> [About this exercise]
Scan the lines below for the word "principalement". Copy each line you find it in.
• • •
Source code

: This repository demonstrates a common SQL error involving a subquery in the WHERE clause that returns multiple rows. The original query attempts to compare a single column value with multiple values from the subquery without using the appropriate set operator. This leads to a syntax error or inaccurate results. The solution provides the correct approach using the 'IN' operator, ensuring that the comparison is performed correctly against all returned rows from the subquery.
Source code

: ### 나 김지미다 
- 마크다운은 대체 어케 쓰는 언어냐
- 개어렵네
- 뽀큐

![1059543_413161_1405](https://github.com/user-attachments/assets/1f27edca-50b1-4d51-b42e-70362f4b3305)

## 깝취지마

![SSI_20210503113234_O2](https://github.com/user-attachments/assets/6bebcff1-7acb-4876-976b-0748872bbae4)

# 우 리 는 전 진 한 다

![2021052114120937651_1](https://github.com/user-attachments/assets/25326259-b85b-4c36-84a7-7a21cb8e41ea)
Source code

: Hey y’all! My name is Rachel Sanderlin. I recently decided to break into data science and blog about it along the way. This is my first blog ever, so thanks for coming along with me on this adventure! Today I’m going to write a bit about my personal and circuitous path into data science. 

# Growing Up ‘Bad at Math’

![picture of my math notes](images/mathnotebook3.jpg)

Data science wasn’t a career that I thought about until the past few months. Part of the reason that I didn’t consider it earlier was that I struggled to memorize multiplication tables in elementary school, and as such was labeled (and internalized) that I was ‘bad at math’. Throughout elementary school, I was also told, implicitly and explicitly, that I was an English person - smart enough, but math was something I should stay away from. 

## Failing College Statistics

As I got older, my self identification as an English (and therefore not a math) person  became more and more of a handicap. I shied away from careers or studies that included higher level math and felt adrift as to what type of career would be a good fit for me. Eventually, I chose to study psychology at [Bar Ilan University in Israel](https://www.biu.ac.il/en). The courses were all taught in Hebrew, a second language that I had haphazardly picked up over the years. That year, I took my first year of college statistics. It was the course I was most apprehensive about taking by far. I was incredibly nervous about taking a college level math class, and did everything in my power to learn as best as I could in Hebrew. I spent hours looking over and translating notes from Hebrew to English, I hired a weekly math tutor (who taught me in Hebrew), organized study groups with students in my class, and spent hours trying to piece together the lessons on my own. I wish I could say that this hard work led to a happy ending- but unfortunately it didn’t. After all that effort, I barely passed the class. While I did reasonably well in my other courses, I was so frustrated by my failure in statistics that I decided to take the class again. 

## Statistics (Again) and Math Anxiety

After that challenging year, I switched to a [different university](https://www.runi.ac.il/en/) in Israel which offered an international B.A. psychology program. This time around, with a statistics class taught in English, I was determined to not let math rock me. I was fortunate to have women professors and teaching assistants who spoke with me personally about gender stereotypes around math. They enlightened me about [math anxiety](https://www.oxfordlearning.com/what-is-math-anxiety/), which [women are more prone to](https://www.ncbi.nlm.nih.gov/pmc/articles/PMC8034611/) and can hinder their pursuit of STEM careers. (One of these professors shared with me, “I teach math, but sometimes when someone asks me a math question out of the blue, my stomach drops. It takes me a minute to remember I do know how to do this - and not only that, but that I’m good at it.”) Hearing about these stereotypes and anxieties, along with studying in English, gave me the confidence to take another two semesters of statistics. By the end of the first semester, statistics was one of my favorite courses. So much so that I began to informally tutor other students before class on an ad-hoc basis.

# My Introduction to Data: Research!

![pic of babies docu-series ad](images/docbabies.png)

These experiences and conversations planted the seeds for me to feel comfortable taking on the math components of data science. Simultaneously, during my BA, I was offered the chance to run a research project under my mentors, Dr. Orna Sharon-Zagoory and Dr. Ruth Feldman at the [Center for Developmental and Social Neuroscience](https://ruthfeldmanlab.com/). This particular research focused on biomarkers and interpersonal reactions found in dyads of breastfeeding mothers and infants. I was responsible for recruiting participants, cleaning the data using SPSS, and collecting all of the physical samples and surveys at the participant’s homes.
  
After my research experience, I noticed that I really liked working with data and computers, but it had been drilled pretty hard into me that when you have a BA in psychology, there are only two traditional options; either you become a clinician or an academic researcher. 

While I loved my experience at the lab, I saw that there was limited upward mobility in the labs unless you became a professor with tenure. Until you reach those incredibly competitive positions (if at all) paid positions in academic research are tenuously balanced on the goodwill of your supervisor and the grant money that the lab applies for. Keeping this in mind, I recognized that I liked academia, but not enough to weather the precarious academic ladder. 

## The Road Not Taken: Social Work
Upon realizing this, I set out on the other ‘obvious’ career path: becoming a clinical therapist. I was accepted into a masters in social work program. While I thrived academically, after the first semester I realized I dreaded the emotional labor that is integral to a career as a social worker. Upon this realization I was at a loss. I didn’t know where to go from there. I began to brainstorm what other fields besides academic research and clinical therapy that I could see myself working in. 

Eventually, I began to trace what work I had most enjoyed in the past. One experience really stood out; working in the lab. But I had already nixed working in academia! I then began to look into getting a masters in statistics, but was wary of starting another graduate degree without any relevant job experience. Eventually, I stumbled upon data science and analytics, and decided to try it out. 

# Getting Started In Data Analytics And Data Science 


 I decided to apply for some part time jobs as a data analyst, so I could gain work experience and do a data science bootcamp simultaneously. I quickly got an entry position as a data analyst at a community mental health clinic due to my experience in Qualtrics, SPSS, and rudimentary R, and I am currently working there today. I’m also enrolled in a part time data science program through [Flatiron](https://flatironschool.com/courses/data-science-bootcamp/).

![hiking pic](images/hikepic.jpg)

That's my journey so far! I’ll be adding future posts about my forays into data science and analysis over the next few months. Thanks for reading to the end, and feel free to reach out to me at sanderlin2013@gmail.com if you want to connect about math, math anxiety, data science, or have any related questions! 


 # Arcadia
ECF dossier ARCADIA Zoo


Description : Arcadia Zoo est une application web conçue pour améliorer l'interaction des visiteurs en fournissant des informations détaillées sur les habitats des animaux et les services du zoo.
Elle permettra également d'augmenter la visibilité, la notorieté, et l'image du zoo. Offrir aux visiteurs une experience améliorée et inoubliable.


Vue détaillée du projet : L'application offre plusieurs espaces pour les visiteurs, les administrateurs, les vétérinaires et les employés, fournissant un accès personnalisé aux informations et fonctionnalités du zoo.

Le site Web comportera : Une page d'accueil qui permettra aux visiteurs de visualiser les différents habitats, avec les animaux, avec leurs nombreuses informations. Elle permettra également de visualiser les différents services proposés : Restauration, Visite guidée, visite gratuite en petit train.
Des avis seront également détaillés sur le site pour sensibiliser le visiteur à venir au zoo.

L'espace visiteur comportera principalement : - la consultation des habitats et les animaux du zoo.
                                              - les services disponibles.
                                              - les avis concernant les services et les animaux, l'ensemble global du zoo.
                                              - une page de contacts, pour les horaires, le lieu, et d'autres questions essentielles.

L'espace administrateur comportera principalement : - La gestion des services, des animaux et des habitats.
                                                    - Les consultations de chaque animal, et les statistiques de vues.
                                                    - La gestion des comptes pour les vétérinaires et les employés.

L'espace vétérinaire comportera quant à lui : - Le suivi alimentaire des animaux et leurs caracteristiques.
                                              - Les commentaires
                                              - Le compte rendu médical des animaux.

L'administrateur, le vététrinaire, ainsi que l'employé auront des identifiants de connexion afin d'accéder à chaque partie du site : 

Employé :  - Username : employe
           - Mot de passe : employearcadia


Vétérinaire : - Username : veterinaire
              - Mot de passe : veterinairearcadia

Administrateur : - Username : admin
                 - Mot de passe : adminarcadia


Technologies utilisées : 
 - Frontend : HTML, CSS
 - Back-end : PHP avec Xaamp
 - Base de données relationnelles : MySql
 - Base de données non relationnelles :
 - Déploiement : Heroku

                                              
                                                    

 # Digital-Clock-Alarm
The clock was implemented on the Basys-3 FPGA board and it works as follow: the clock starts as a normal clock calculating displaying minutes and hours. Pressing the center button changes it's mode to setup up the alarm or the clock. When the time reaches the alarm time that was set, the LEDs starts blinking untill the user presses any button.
• • •
> [Exercise solution]
L'espace visiteur comportera principalement : - la consultation des habitats et les animaux du zoo.
L'espace administrateur comportera principalement : - La gestion des services, des animaux et des habitats.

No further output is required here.